Print, exactly as they stand, the lines below from the one that has "1. **Ghost CMS Instance**" to the one that has "The application will", inclusive, leaving out the pictures.

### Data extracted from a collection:
────

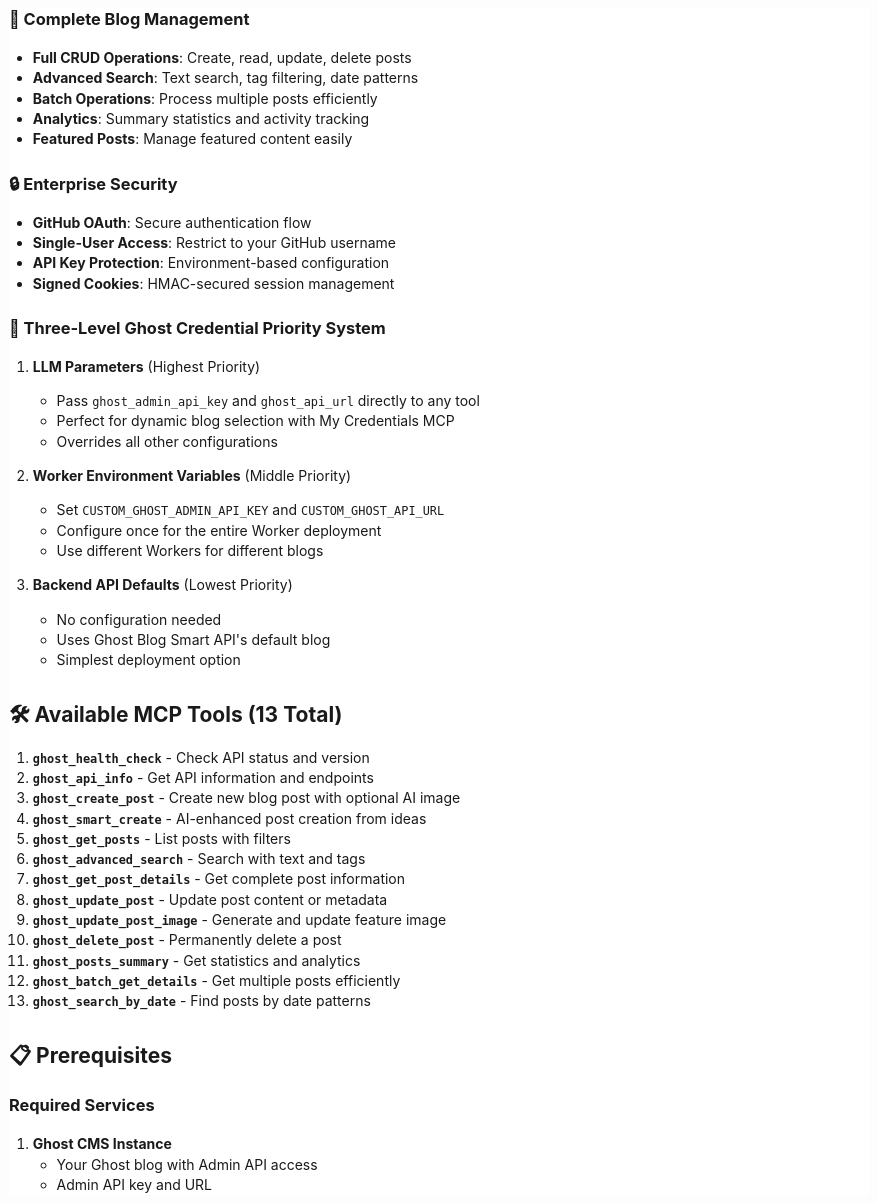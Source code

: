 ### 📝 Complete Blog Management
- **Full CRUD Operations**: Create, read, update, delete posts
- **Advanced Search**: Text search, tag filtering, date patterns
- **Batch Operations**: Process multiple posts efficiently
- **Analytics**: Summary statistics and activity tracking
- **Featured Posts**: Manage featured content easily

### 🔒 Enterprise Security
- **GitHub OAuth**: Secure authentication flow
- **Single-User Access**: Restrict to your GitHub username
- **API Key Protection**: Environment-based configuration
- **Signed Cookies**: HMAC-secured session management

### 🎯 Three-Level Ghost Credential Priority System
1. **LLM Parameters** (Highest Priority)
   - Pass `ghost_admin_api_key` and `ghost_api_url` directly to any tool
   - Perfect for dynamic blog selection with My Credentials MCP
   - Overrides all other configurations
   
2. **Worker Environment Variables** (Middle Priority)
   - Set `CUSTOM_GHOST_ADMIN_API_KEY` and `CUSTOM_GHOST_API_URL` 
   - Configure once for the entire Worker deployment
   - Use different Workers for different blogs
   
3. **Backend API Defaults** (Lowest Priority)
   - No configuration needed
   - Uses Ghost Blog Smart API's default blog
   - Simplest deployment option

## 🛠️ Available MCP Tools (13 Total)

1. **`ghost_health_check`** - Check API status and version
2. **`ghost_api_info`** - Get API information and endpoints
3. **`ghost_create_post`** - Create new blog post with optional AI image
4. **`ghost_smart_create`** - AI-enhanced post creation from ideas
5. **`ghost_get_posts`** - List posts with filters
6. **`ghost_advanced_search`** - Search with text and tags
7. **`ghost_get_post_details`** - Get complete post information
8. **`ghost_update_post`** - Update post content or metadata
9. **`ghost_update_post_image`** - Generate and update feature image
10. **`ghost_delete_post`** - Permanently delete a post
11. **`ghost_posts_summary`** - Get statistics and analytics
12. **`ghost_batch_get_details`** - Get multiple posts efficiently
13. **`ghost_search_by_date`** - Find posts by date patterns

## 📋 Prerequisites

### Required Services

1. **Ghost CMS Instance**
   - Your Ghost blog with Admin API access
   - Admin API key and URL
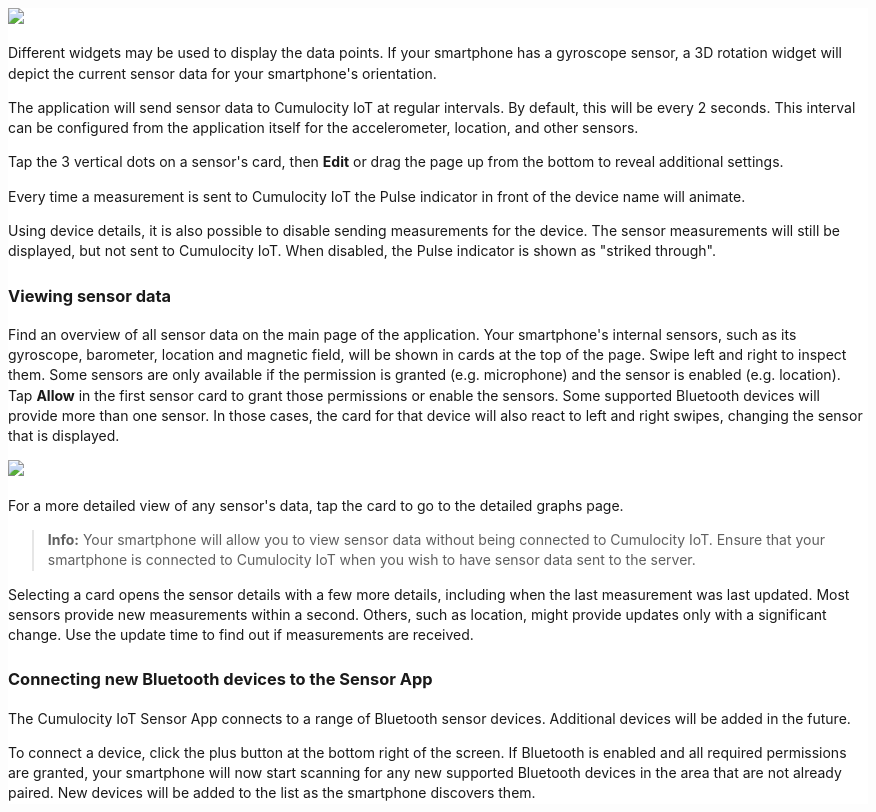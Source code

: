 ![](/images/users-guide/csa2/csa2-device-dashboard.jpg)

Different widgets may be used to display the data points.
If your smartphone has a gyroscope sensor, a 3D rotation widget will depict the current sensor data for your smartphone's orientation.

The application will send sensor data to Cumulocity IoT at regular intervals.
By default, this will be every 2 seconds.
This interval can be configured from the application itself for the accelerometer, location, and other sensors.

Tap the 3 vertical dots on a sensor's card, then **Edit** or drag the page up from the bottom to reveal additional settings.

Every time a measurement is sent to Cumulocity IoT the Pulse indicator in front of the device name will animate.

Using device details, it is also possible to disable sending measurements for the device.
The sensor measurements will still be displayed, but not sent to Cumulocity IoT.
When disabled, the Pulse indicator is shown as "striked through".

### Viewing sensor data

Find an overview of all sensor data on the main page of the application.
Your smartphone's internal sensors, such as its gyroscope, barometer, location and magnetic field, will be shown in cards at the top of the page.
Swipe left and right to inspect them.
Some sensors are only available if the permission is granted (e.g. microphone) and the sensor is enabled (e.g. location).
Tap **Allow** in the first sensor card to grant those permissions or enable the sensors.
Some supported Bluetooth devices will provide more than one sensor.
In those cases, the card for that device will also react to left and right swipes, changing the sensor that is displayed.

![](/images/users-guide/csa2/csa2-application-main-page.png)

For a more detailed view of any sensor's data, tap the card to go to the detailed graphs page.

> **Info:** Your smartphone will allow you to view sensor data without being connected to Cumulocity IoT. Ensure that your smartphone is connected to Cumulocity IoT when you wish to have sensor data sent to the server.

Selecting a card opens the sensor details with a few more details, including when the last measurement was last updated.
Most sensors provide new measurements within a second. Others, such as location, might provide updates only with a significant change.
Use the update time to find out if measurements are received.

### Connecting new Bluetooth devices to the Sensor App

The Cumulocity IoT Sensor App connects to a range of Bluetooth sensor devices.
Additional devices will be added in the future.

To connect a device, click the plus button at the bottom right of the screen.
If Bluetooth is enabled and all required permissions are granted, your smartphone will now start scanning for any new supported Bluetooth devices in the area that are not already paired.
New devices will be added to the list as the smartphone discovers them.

────

### Written solution:
1. **Ghost CMS Instance**
   - Your Ghost blog with Admin API access
   - Admin API key and URL
Source code

: ![](/images/users-guide/csa2/csa2-device-dashboard.jpg)

Different widgets may be used to display the data points.
If your smartphone has a gyroscope sensor, a 3D rotation widget will depict the current sensor data for your smartphone's orientation.

The application will send sensor data to Cumulocity IoT at regular intervals.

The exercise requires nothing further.